→ Requirement
Exactly as written, reproduce the lines from the beginning of the data through the line containing "<h3>:rocket:The Eagle Nebula"; the pictures are not reproduced.

::: Supplied data

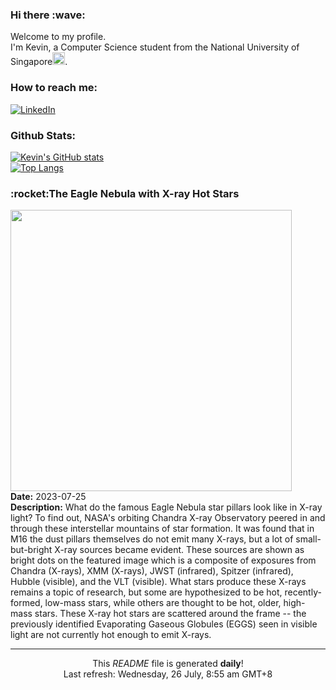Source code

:<h3>Hi there :wave:</h3>

Welcome to my profile.   
I'm Kevin, a Computer Science student from the National University of Singapore<img src="https://img.icons8.com/color/96/000000/singapore-circular.png" width="20px"/>.</p>

<h3>How to reach me: </h3>
<a href="https://www.linkedin.com/in/kevin-foong/"><img alt="LinkedIn" src="https://img.shields.io/badge/linkedin-%230077B5.svg?&style=for-the-badge&logo=linkedin&logoColor=white" /></a> 

<h3>Github Stats: </h3> 

[![Kevin's GitHub stats](https://github-readme-stats.vercel.app/api?username=kevin9foong&theme=tokyonight)](https://github.com/anuraghazra/github-readme-stats) <br/>
[![Top Langs](https://github-readme-stats.vercel.app/api/top-langs/?username=kevin9foong&layout=compact&theme=tokyonight)](https://github.com/anuraghazra/github-readme-stats)

<h3>:rocket:The Eagle Nebula with X-ray Hot Stars</h3> 
<img width="450" src="https:&#x2F;&#x2F;apod.nasa.gov&#x2F;apod&#x2F;image&#x2F;2307&#x2F;EagleStars_NASA_960.jpg" /><br/>
<b>Date:</b> 2023-07-25<br/>
<b>Description:</b> What do the famous Eagle Nebula star pillars look like in X-ray light? To find out, NASA&#39;s orbiting Chandra X-ray Observatory peered in and through these interstellar mountains of star formation. It was found that in M16 the dust pillars themselves do not emit many X-rays, but a lot of small-but-bright X-ray sources became evident. These sources are shown as bright dots on the featured image which is a composite of exposures from Chandra (X-rays), XMM (X-rays), JWST (infrared), Spitzer (infrared), Hubble (visible), and the VLT (visible).  What stars produce these X-rays remains a topic of research, but some are hypothesized to be hot, recently-formed, low-mass stars, while others are thought to be hot, older, high-mass stars.  These X-ray hot stars are scattered around the frame -- the previously identified Evaporating Gaseous Globules (EGGS) seen in visible light are not currently hot enough to emit X-rays.<br/>

------------
<p align="center">This <i>README</i> file is generated <b>daily</b>!</br>
Last refresh: Wednesday, 26 July, 8:55 am GMT+8<br />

::::::

→ Your solution
Source code

:<h3>Hi there :wave:</h3>

Welcome to my profile.   
I'm Kevin, a Computer Science student from the National University of Singapore<img src="https://img.icons8.com/color/96/000000/singapore-circular.png" width="20px"/>.</p>

<h3>How to reach me: </h3>
<a href="https://www.linkedin.com/in/kevin-foong/"><img alt="LinkedIn" src="https://img.shields.io/badge/linkedin-%230077B5.svg?&style=for-the-badge&logo=linkedin&logoColor=white" /></a> 

<h3>Github Stats: </h3> 

[![Kevin's GitHub stats](https://github-readme-stats.vercel.app/api?username=kevin9foong&theme=tokyonight)](https://github.com/anuraghazra/github-readme-stats) <br/>
[![Top Langs](https://github-readme-stats.vercel.app/api/top-langs/?username=kevin9foong&layout=compact&theme=tokyonight)](https://github.com/anuraghazra/github-readme-stats)

<h3>:rocket:The Eagle Nebula with X-ray Hot Stars</h3> 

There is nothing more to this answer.